Für Politiker*innen werden Besuche in Überschwemmungsgebieten zur Routine. Bundeskanzler Olaf Scholz hat seit dem Jahreswechsel, als Norddeutschland betroffen war, auch das Saarland im Mai und Süddeutschland im Juni besucht. Eine Wende in der deutschen Klimapolitik lässt dennoch auf sich warten.

Klimaforscher warnen seit Jahren vor der Zunahme von Extremwetterereignissen durch die Erderwärmung. Die Katastrophe im Ahrtal, wo vor zwei Jahren 185 Menschen starben, hat nichts geändert. CDU und CSU, AfD und BSW machen im Europawahlkampf sogar gegen die Klimapolitik mobil. Sie wenden sich gegen das Verbot von Neuwagen mit Verbrenner und argumentieren gegen die Wärmepumpe.

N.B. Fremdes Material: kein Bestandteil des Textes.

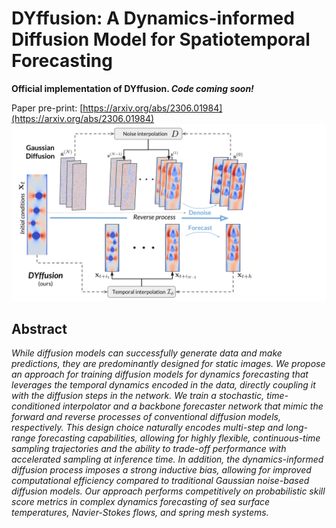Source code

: # DYffusion: A Dynamics-informed Diffusion Model for Spatiotemporal Forecasting
**Official implementation of DYffusion. *Code coming soon!***

Paper pre-print: [https://arxiv.org/abs/2306.01984](https://arxiv.org/abs/2306.01984)
<img src="docs/DYffusion-diagram.svg">

## Abstract
*While diffusion models can successfully generate data and make predictions, they are predominantly designed for static images.
We propose an approach for training diffusion models for dynamics forecasting that leverages the temporal dynamics encoded in the data, directly coupling it with the diffusion steps in the network.
We train a stochastic, time-conditioned interpolator and a backbone forecaster network that mimic the forward and reverse processes of conventional diffusion models, respectively.
This design choice naturally encodes multi-step and long-range forecasting capabilities, allowing for highly flexible, continuous-time sampling trajectories and the ability to trade-off performance with accelerated sampling at inference time.
In addition, the dynamics-informed diffusion process imposes a strong inductive bias, allowing for improved computational efficiency compared to traditional Gaussian noise-based diffusion models.
Our approach performs competitively on probabilistic skill score metrics in complex dynamics forecasting of sea surface temperatures, Navier-Stokes flows, and spring mesh systems.*

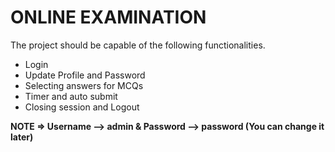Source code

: # ONLINE EXAMINATION
The project should be capable of the following functionalities.
- Login
- Update Profile and Password
- Selecting answers for MCQs
- Timer and auto submit
- Closing session and Logout

**NOTE => Username --> admin & Password --> password (You can change it later)**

Die jüngsten Überschwemmungen zeigen es: Die Anzahl der Leidtragenden steigt in Deutschland so rasant an wie der Kohlendioxidgehalt in der Luft. Schnell schießen auch die Kosten in die Höhe. In wenigen Jahren wird die Gesellschaft diese nicht mehr tragen. In Frankreich ist es schon so weit: Dort bleiben viele Überflutungsopfer auf den Kosten sitzen.

Armin Osmanovic

Armin Osmanovic ist seit 2020 Büroleiter der Rosa-Luxemburg-Stiftung für Nordafrika.

Nach den wenigen Jahren der klimapolitischen Anstrengungen in Deutschland und in der EU, die Europa mit dem Green Deal bis zum Jahr 2050 klimaneutral machen will, erleben wir wieder eine Phase der Regression. Gerichte und Klimaaktivisten versuchen diesen Rückschlag aufzuhalten. Wie aber lässt sich diese Entwicklung erklären? Sicher mit einer fehlenden solidarischen Absicherung der Klimapolitik.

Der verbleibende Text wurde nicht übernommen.